Une société civile active
Par 'société civile', nous entendons ici non seulement les organisations non gouvernementales (ONG) mais aussi le corps de citoyens actifs conjuguant leurs efforts de diverses façons afin de résoudre leurs problèmes communs et de promouvoir et défendre leurs intérêts. Ils ne peuvent y parvenir que s'ils sont indépendants du gouvernement, mais ils doivent aussi traiter continuellement avec ce dernier sur toutes les questions qui les concernent et sur les intérêts de ceux qu'ils représentent. Le rôle du citoyen dans une démocratie ne s'arrête pas à l'élection d'un gouvernement. Il faut entretenir un contact permanent avec ce dernier pour qu'il ne se coupe pas du peuple et de ses besoins. Un parlement démocratique, pour sa part, s'efforce de favoriser l'émergence d'une société civile dynamique et de rechercher avec elle des solutions aux problèmes du pays et améliorer la qualité et la pertinence des lois.
Partis politiques
Parmi les institutions de médiation entre le gouvernement et la société, les partis politiques revêtent une importance particulière pour le parlement. Le parlement ne représente pas seulement les citoyens en tant qu'individus ; par le biais des partis politiques, il les représente aussi lorsqu'ils s'organisent en groupe en vue de promouvoir une tendance politique générale. Les partis permettent de préciser les choix électoraux, mais aussi de garantir que ces choix soient pris en compte dans le travail parlementaire et dans le débat public. Certes, les partis politiques souffrent eux aussi d'une désaffection de l'opinion publique, mais ils restent indispensables au bon fonctionnement d'un parlement démocratique. Ayant, si on peut dire, un pied dans le système de gouvernement et l'autre dans la société civile, ils sont un trait d'union essentiel entre les deux.
Les médias
La seconde institution trait d'union, extrêmement importante pour le parlement et le travail parlementaire est celle des médias. Grâce à ce moyen de communication privilégié entre eux et le parlement, les citoyens se tiennent, en effet, informés des affaires publiques. Par leur travail d'investigation, les médias apparaissent depuis toujours comme un contre-poids face à toutes sortes d'abus. La manière dont ils s'acquittent de ces fonctions détermine en grande partie la qualité de la vie démocratique. Or ces fonctions sont de plus en plus compromises, que ce soit par la partialité de l'exécutif dans les systèmes de gouvernement contrôlés par lui, ou par de puissants intérêts économiques ailleurs. C'est la raison pour laquelle il incombe au parlement de soutenir la démocratie en fixant un cadre juridique approprié pour les médias, afin de garantir tant leur indépendance que leur diversité.

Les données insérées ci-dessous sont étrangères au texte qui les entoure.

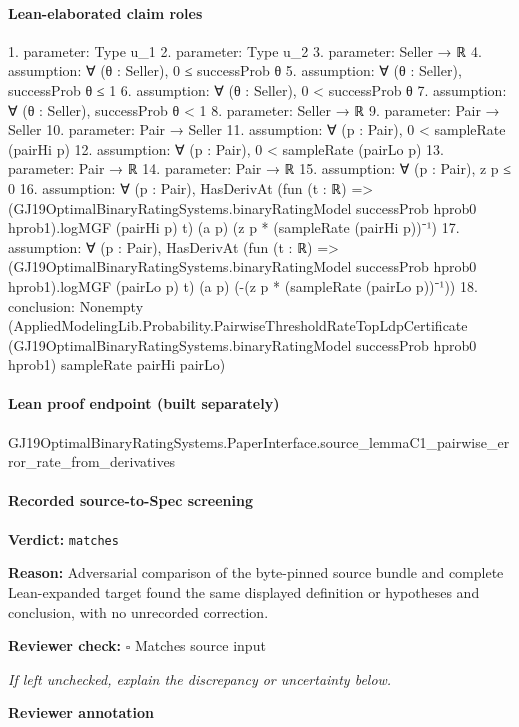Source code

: \documentclass[10pt]{article}
\newcommand{\reviewerbox}{%
  \par\noindent\fbox{\parbox{0.96\linewidth}{\rule{0pt}{0.38in}}}\par
}
\newcommand{\reviewmatch}[1]{%
  \par\noindent\textbf{Reviewer check:} $\square$\; #1\par
  \noindent\emph{If left unchecked, explain the discrepancy or uncertainty below.}\par
}
\begin{document}
\paragraph{Lean-elaborated claim roles}\begin{ReviewVerbatim}
1. parameter: Type u_1
2. parameter: Type u_2
3. parameter: Seller → ℝ
4. assumption: ∀ (θ : Seller), 0 ≤ successProb θ
5. assumption: ∀ (θ : Seller), successProb θ ≤ 1
6. assumption: ∀ (θ : Seller), 0 < successProb θ
7. assumption: ∀ (θ : Seller), successProb θ < 1
8. parameter: Seller → ℝ
9. parameter: Pair → Seller
10. parameter: Pair → Seller
11. assumption: ∀ (p : Pair), 0 < sampleRate (pairHi p)
12. assumption: ∀ (p : Pair), 0 < sampleRate (pairLo p)
13. parameter: Pair → ℝ
14. parameter: Pair → ℝ
15. assumption: ∀ (p : Pair), z p ≤ 0
16. assumption: ∀ (p : Pair),
  HasDerivAt
    (fun (t : ℝ) => (GJ19OptimalBinaryRatingSystems.binaryRatingModel successProb hprob0 hprob1).logMGF (pairHi p) t)
    (a p) (z p * (sampleRate (pairHi p))⁻¹)
17. assumption: ∀ (p : Pair),
  HasDerivAt
    (fun (t : ℝ) => (GJ19OptimalBinaryRatingSystems.binaryRatingModel successProb hprob0 hprob1).logMGF (pairLo p) t)
    (a p) (-(z p * (sampleRate (pairLo p))⁻¹))
18. conclusion: Nonempty
  (AppliedModelingLib.Probability.PairwiseThresholdRateTopLdpCertificate
    (GJ19OptimalBinaryRatingSystems.binaryRatingModel successProb hprob0 hprob1) sampleRate pairHi pairLo)
\end{ReviewVerbatim}

\paragraph{Lean proof endpoint (built separately)}\begin{ReviewVerbatim}
GJ19OptimalBinaryRatingSystems.PaperInterface.source_lemmaC1_pairwise_error_rate_from_derivatives
\end{ReviewVerbatim}

\paragraph{Recorded source-to-Spec screening}
\textbf{Verdict:} \texttt{matches}
\\
{\raggedright
\textbf{Reason:} Adversarial comparison of the byte-\allowbreak{}pinned source bundle and complete Lean-\allowbreak{}expanded target found the same displayed definition or hypotheses and conclusion, with no unrecorded correction.\allowbreak{}
\par}
\reviewmatch{Matches source input}
\noindent\textbf{Reviewer annotation}\par
\reviewerbox
\clearpage
\hypertarget{source-claim-5122f84bd17b3a2c}{}
\end{document}
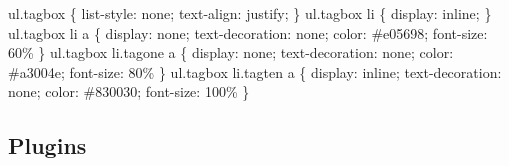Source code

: \begin{enumerate}
    ul.tagbox \{ list-style: none; text-align: justify; \}\newline
    ul.tagbox li \{ display: inline; \}\newline
    ul.tagbox li a \{ display: none; text-decoration: none; color: \#e05698; font-size: 60\% \} \newline
    ul.tagbox li.tagone a \{  display: none; text-decoration: none; color: \#a3004e; font-size: 80\% \} \newline
    ul.tagbox li.tagten a \{  display: inline; text-decoration: none; color: \#830030; font-size: 100\% \} \newline
\end{enumerate}

\subsection{Plugins}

Ainsi le parlement apporte une contribution vitale à la démocratie à plusieurs niveaux à la fois. Au sein des institutions de gouvernement, il est l'organe représentatif par lequel s'exprime la volonté du peuple, dans lequel se manifeste sa diversité et qui permet de débattre et de régler les différends. Quand il fonctionne comme il se doit, le parlement incarne les prérogatives démocratiques entre toutes de discussion et de compromis. Il est le moyen de concrétiser l'intérêt collectif, un bien supérieur à la somme des intérêts individuels ou sectoriels. En outre, il ne peut y avoir de vie démocratique de qualité sans un parlement s'acquittant réellement de ses missions essentielles : travail législatif, contrôle du budget et contrôle de l'exécutif. Des missions qu'il accomplit en s'appuyant sur les associations de la société civile, en assumant la responsabilité qui est la sienne de protéger les droits démocratiques individuels des citoyens. Mais il ne peut le faire, en définitive, que s'il respecte lui-même les normes démocratiques en étant ouvert et accessible, en rendant compte aux électeurs sur son propre mode de fonctionnement.
Critères d'un parlement démocratique
On peut donc dire qu'un parlement démocratique doit être :
- Représentatif : à savoir représentant socialement et politiquement toute la diversité du peuple et assurant des chances et une protection égales à tous ses membres.
- transparent : ouvert à tous les citoyens par le truchement des différents médias et transparent dans la conduite des affaires.
- accessible : faisant participer les citoyens, notamment les associations et mouvements de la société civile, à son fonctionnement.
- Rendant des comptes : les parlementaires doivent rendre des comptes aux électeurs sur la manière dont ils s'acquittent de leur mandat et sur leur intégrité.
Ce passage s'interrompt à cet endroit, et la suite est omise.